Could you retype, exactly and with no pictures, only the lines from the first line of the records below through the line that contains "The main aspect of this project"?

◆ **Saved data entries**
::::::::
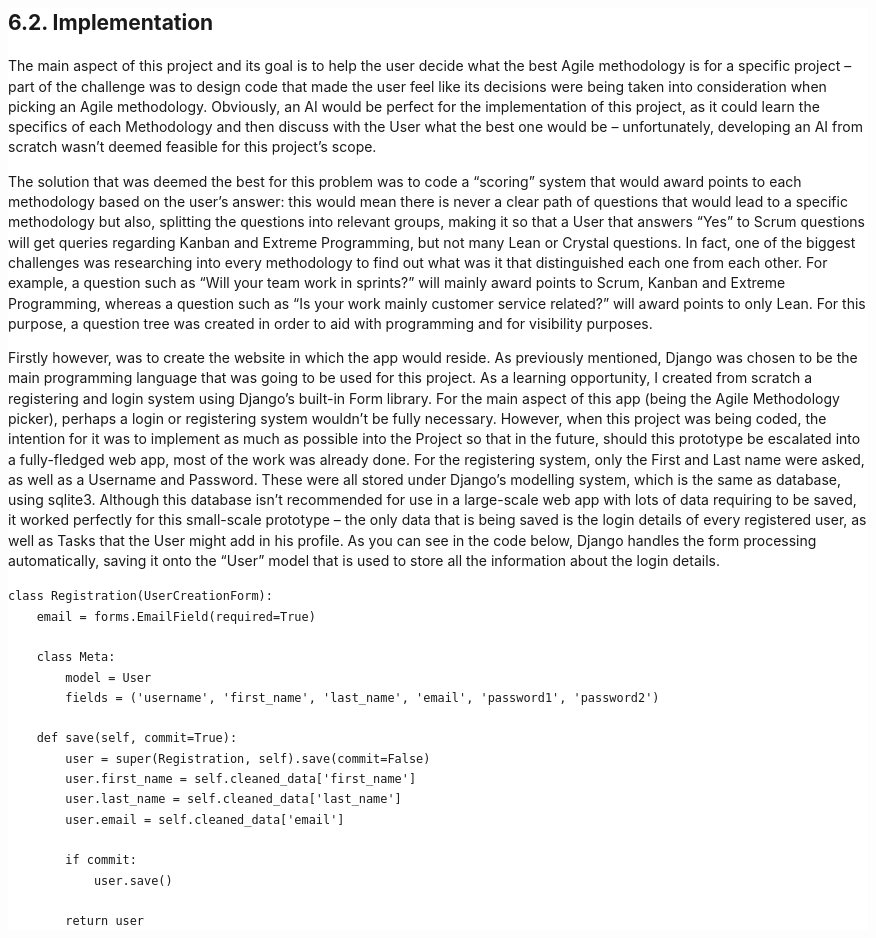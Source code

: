 ## 6.2.	 Implementation 

  The main aspect of this project and its goal is to help the user decide what the best Agile methodology is for a specific project – part of the challenge was to design code that made the user feel like its decisions were being taken into consideration when picking an Agile methodology. Obviously, an AI would be perfect for the implementation of this project, as it could learn the specifics of each Methodology and then discuss with the User what the best one would be – unfortunately, developing an AI from scratch wasn’t deemed feasible for this project’s scope. 

  The solution that was deemed the best for this problem was to code a “scoring” system that would award points to each methodology based on the user’s answer: this would mean there is never a clear path of questions that would lead to a specific methodology but also, splitting the questions into relevant groups, making it so that a User that answers “Yes” to Scrum questions will get queries regarding Kanban and Extreme Programming, but not many Lean or Crystal questions. In fact, one of the biggest challenges was researching into every methodology to find out what was it that distinguished each one from each other. For example, a question such as “Will your team work in sprints?” will mainly award points to Scrum, Kanban and Extreme Programming, whereas a question such as “Is your work mainly customer service related?” will award points to only Lean. For this purpose, a question tree was created in order to aid with programming and for visibility purposes.

  Firstly however, was to create the website in which the app would reside. As previously mentioned, Django was chosen to be the main programming language that was going to be used for this project. As a learning opportunity, I created from scratch a registering and login system using Django’s built-in Form library. For the main aspect of this app (being the Agile Methodology picker), perhaps a login or registering system wouldn’t be fully necessary. However, when this project was being coded, the intention for it was to implement as much as possible into the Project so that in the future, should this prototype be escalated into a fully-fledged web app, most of the work was already done. For the registering system, only the First and Last name were asked, as well as a Username and Password. These were all stored under Django’s modelling system, which is the same as database, using sqlite3. Although this database isn’t recommended for use in a large-scale web app with lots of data requiring to be saved, it worked perfectly for this small-scale prototype – the only data that is being saved is the login details of every registered user, as well as Tasks that the User might add in his profile. As you can see in the code below, Django handles the form processing automatically, saving it onto the “User” model that is used to store all the information about the login details.

    class Registration(UserCreationForm):
        email = forms.EmailField(required=True)

        class Meta:
            model = User
            fields = ('username', 'first_name', 'last_name', 'email', 'password1', 'password2')

        def save(self, commit=True):
            user = super(Registration, self).save(commit=False)
            user.first_name = self.cleaned_data['first_name']
            user.last_name = self.cleaned_data['last_name']
            user.email = self.cleaned_data['email']

            if commit:
                user.save()

            return user

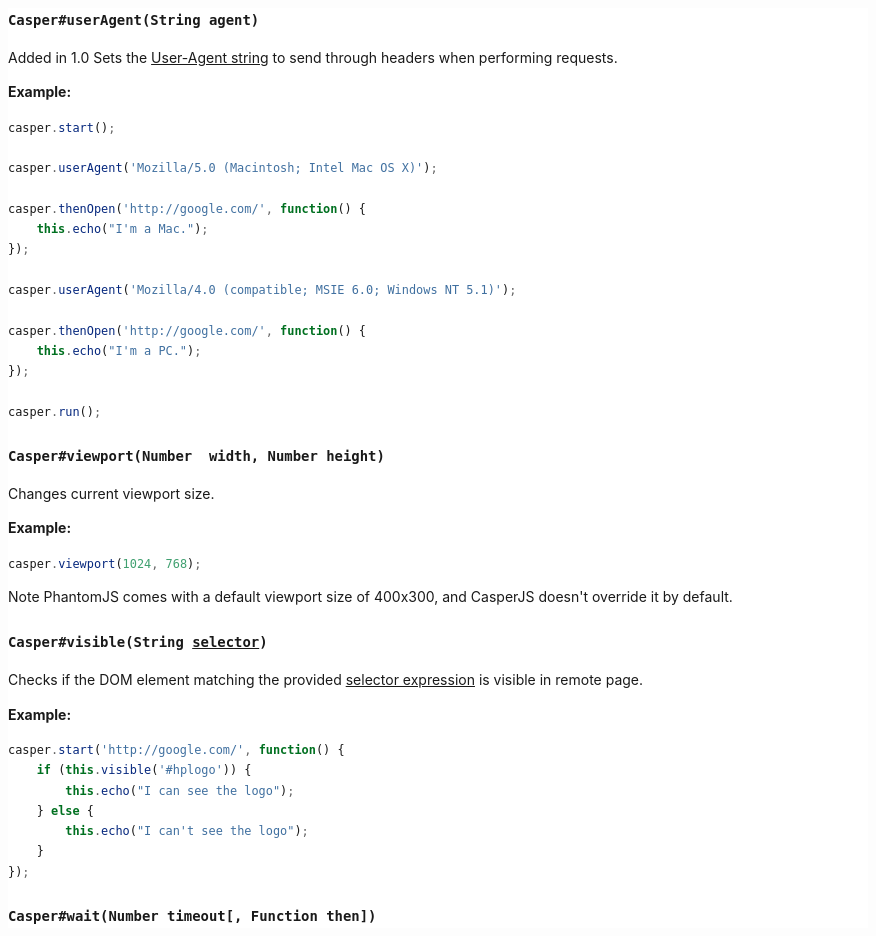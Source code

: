 <h3 id="casper.userAgent"><code>Casper#userAgent(String agent)</code></h3>

<span class="label label-success">Added in 1.0</span>
Sets the [User-Agent string](http://en.wikipedia.org/wiki/User-Agent) to send
through headers when performing requests.

**Example:**

```javascript
casper.start();

casper.userAgent('Mozilla/5.0 (Macintosh; Intel Mac OS X)');

casper.thenOpen('http://google.com/', function() {
    this.echo("I'm a Mac.");
});

casper.userAgent('Mozilla/4.0 (compatible; MSIE 6.0; Windows NT 5.1)');

casper.thenOpen('http://google.com/', function() {
    this.echo("I'm a PC.");
});

casper.run();
```

<h3 id="casper.viewport"><code>Casper#viewport(Number  width, Number height)</code></h3>

Changes current viewport size.

**Example:**

```javascript
casper.viewport(1024, 768);
```

<span class="label label-info">Note</span> PhantomJS comes with a default
viewport size of 400x300, and CasperJS doesn't override it by default.

<h3 id="casper.visible"><code>Casper#visible(String <a href="selectors.html">selector</a>)</code></h3>

Checks if the DOM element matching the provided [selector expression](selectors.html) is visible
in remote page.

**Example:**

```javascript
casper.start('http://google.com/', function() {
    if (this.visible('#hplogo')) {
        this.echo("I can see the logo");
    } else {
        this.echo("I can't see the logo");
    }
});
```

<h3 id="casper.wait"><code>Casper#wait(Number timeout[, Function then])</code></h3>
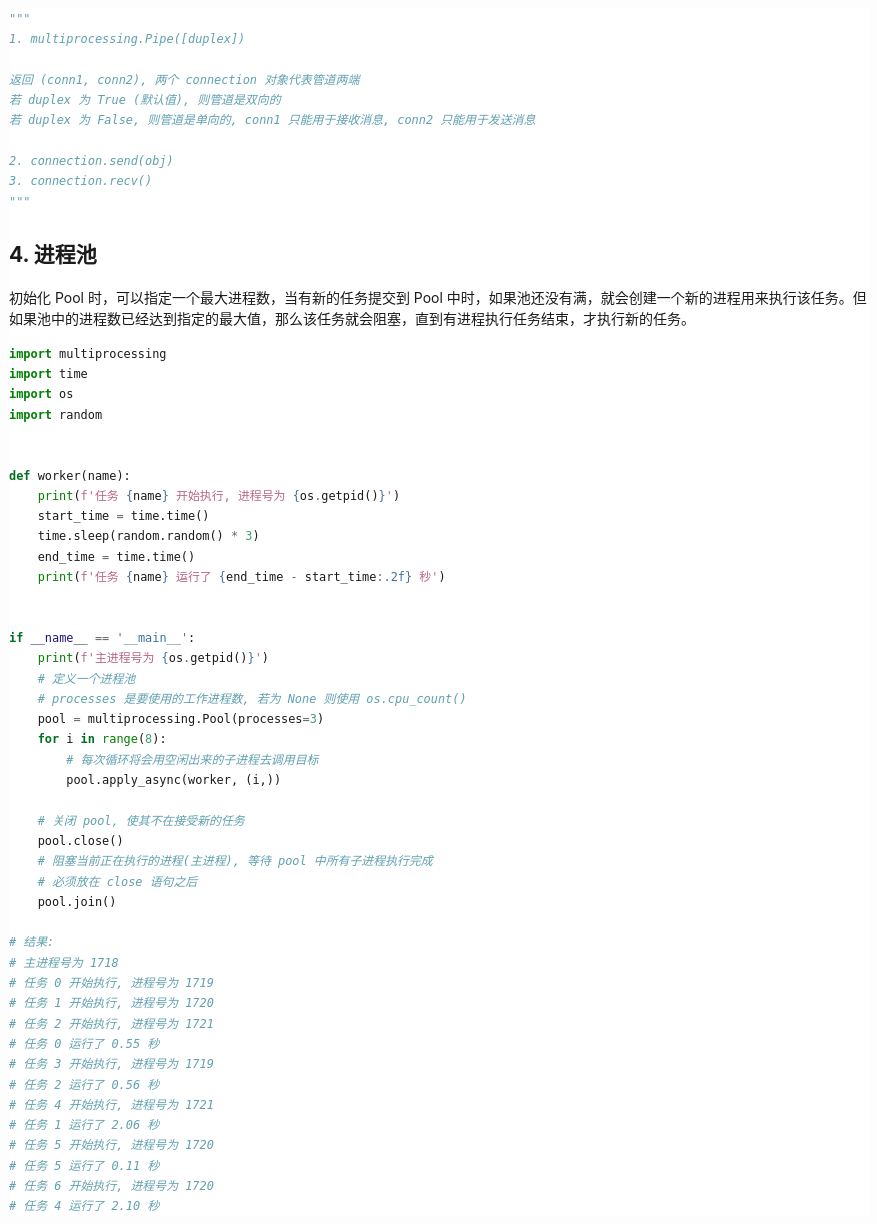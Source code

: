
 ```py
```

```py
"""
1. multiprocessing.Pipe([duplex])

返回 (conn1, conn2), 两个 connection 对象代表管道两端
若 duplex 为 True (默认值), 则管道是双向的
若 duplex 为 False, 则管道是单向的, conn1 只能用于接收消息, conn2 只能用于发送消息

2. connection.send(obj)
3. connection.recv()
"""
```

## 4. 进程池

初始化 Pool 时，可以指定一个最大进程数，当有新的任务提交到 Pool 中时，如果池还没有满，就会创建一个新的进程用来执行该任务。但如果池中的进程数已经达到指定的最大值，那么该任务就会阻塞，直到有进程执行任务结束，才执行新的任务。

```py
import multiprocessing
import time
import os
import random


def worker(name):
    print(f'任务 {name} 开始执行, 进程号为 {os.getpid()}')
    start_time = time.time()
    time.sleep(random.random() * 3)
    end_time = time.time()
    print(f'任务 {name} 运行了 {end_time - start_time:.2f} 秒')


if __name__ == '__main__':
    print(f'主进程号为 {os.getpid()}')
    # 定义一个进程池
    # processes 是要使用的工作进程数, 若为 None 则使用 os.cpu_count()
    pool = multiprocessing.Pool(processes=3)
    for i in range(8):
        # 每次循环将会用空闲出来的子进程去调用目标
        pool.apply_async(worker, (i,))

    # 关闭 pool, 使其不在接受新的任务
    pool.close()
    # 阻塞当前正在执行的进程(主进程), 等待 pool 中所有子进程执行完成
    # 必须放在 close 语句之后
    pool.join()

# 结果:
# 主进程号为 1718
# 任务 0 开始执行, 进程号为 1719
# 任务 1 开始执行, 进程号为 1720
# 任务 2 开始执行, 进程号为 1721
# 任务 0 运行了 0.55 秒
# 任务 3 开始执行, 进程号为 1719
# 任务 2 运行了 0.56 秒
# 任务 4 开始执行, 进程号为 1721
# 任务 1 运行了 2.06 秒
# 任务 5 开始执行, 进程号为 1720
# 任务 5 运行了 0.11 秒
# 任务 6 开始执行, 进程号为 1720
# 任务 4 运行了 2.10 秒
```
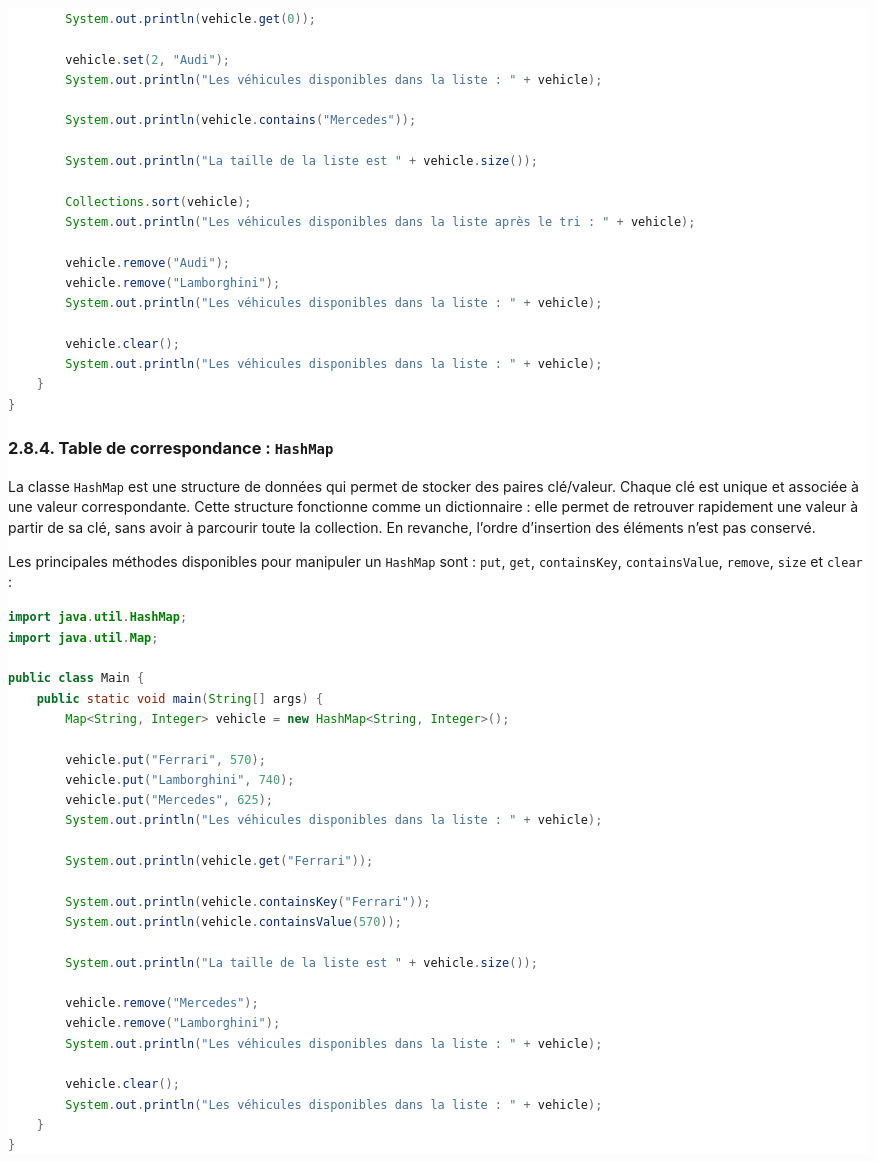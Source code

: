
 ```java
        System.out.println(vehicle.get(0));

        vehicle.set(2, "Audi");
        System.out.println("Les véhicules disponibles dans la liste : " + vehicle);

        System.out.println(vehicle.contains("Mercedes"));

        System.out.println("La taille de la liste est " + vehicle.size());

        Collections.sort(vehicle);
        System.out.println("Les véhicules disponibles dans la liste après le tri : " + vehicle);

        vehicle.remove("Audi");
        vehicle.remove("Lamborghini");
        System.out.println("Les véhicules disponibles dans la liste : " + vehicle);

        vehicle.clear();
        System.out.println("Les véhicules disponibles dans la liste : " + vehicle);
    }
}
```

### 2.8.4. Table de correspondance : `HashMap`

La classe `HashMap` est une structure de données qui permet de stocker des paires clé/valeur. Chaque clé est unique et associée à une valeur correspondante. Cette structure fonctionne comme un dictionnaire : elle permet de retrouver rapidement une valeur à partir de sa clé, sans avoir à parcourir toute la collection. En revanche, l’ordre d’insertion des éléments n’est pas conservé.

Les principales méthodes disponibles pour manipuler un `HashMap` sont : `put`, `get`, `containsKey`, `containsValue`, `remove`, `size` et `clear` :

```java
import java.util.HashMap;
import java.util.Map;

public class Main {
    public static void main(String[] args) {
        Map<String, Integer> vehicle = new HashMap<String, Integer>();

        vehicle.put("Ferrari", 570);
        vehicle.put("Lamborghini", 740);
        vehicle.put("Mercedes", 625);
        System.out.println("Les véhicules disponibles dans la liste : " + vehicle);

        System.out.println(vehicle.get("Ferrari"));

        System.out.println(vehicle.containsKey("Ferrari"));
        System.out.println(vehicle.containsValue(570));

        System.out.println("La taille de la liste est " + vehicle.size());

        vehicle.remove("Mercedes");
        vehicle.remove("Lamborghini");
        System.out.println("Les véhicules disponibles dans la liste : " + vehicle);

        vehicle.clear();
        System.out.println("Les véhicules disponibles dans la liste : " + vehicle);
    }
}
```
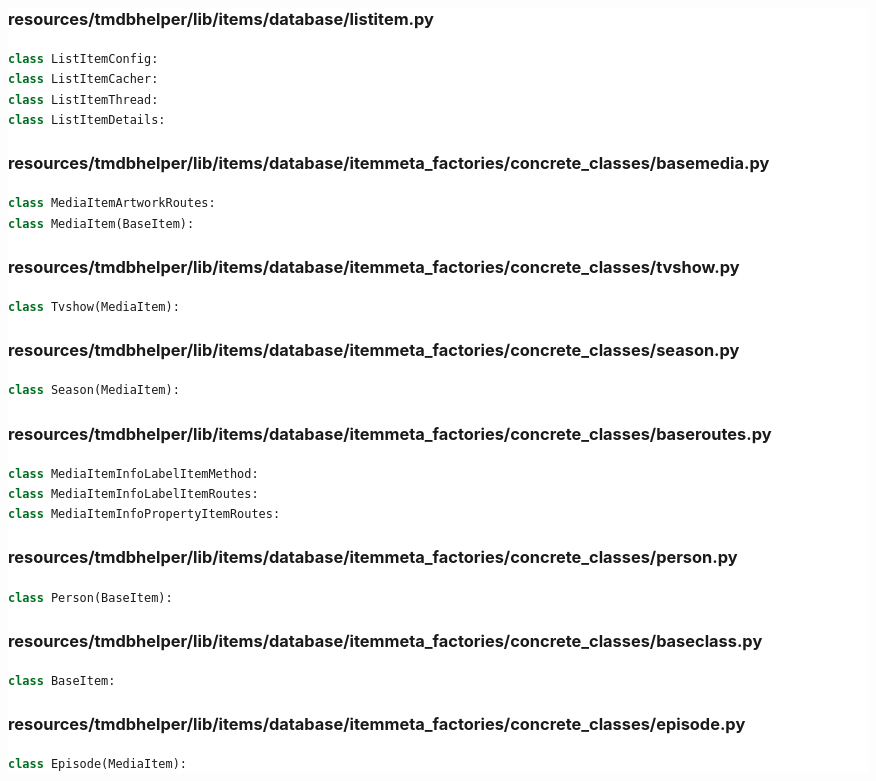 ### resources/tmdbhelper/lib/items/database/listitem.py
```python
class ListItemConfig:
class ListItemCacher:
class ListItemThread:
class ListItemDetails:
```

### resources/tmdbhelper/lib/items/database/itemmeta_factories/concrete_classes/basemedia.py
```python
class MediaItemArtworkRoutes:
class MediaItem(BaseItem):
```

### resources/tmdbhelper/lib/items/database/itemmeta_factories/concrete_classes/tvshow.py
```python
class Tvshow(MediaItem):
```

### resources/tmdbhelper/lib/items/database/itemmeta_factories/concrete_classes/season.py
```python
class Season(MediaItem):
```

### resources/tmdbhelper/lib/items/database/itemmeta_factories/concrete_classes/baseroutes.py
```python
class MediaItemInfoLabelItemMethod:
class MediaItemInfoLabelItemRoutes:
class MediaItemInfoPropertyItemRoutes:
```

### resources/tmdbhelper/lib/items/database/itemmeta_factories/concrete_classes/person.py
```python
class Person(BaseItem):
```

### resources/tmdbhelper/lib/items/database/itemmeta_factories/concrete_classes/baseclass.py
```python
class BaseItem:
```

### resources/tmdbhelper/lib/items/database/itemmeta_factories/concrete_classes/episode.py
```python
class Episode(MediaItem):
```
::::::::
◆ **Answer area**
Source code

: ## 6.2.	 Implementation 

  The main aspect of this project and its goal is to help the user decide what the best Agile methodology is for a specific project – part of the challenge was to design code that made the user feel like its decisions were being taken into consideration when picking an Agile methodology. Obviously, an AI would be perfect for the implementation of this project, as it could learn the specifics of each Methodology and then discuss with the User what the best one would be – unfortunately, developing an AI from scratch wasn’t deemed feasible for this project’s scope. 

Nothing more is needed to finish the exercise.